[Saved data entries]
"""
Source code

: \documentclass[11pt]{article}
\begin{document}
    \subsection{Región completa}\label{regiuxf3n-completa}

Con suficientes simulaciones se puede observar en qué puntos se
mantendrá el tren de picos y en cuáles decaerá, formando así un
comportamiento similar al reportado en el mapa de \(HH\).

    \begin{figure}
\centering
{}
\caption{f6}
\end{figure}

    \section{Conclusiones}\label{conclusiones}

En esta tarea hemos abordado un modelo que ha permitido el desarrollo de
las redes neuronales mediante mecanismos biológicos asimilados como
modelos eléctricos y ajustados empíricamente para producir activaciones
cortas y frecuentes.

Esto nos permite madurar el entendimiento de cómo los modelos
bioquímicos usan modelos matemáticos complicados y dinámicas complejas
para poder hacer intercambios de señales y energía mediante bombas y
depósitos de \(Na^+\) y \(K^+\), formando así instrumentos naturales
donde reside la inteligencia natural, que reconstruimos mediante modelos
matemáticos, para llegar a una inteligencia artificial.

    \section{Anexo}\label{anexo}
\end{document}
"""
Write an exact transcription of every entry above.

* COMPLETED TASK:
Source code

: \documentclass[11pt]{article}
\begin{document}
    \subsection{Región completa}\label{regiuxf3n-completa}

Con suficientes simulaciones se puede observar en qué puntos se
mantendrá el tren de picos y en cuáles decaerá, formando así un
comportamiento similar al reportado en el mapa de \(HH\).

    \begin{figure}
\centering
{}
\caption{f6}
\end{figure}

    \section{Conclusiones}\label{conclusiones}

En esta tarea hemos abordado un modelo que ha permitido el desarrollo de
las redes neuronales mediante mecanismos biológicos asimilados como
modelos eléctricos y ajustados empíricamente para producir activaciones
cortas y frecuentes.

Esto nos permite madurar el entendimiento de cómo los modelos
bioquímicos usan modelos matemáticos complicados y dinámicas complejas
para poder hacer intercambios de señales y energía mediante bombas y
depósitos de \(Na^+\) y \(K^+\), formando así instrumentos naturales
donde reside la inteligencia natural, que reconstruimos mediante modelos
matemáticos, para llegar a una inteligencia artificial.

    \section{Anexo}\label{anexo}
\end{document}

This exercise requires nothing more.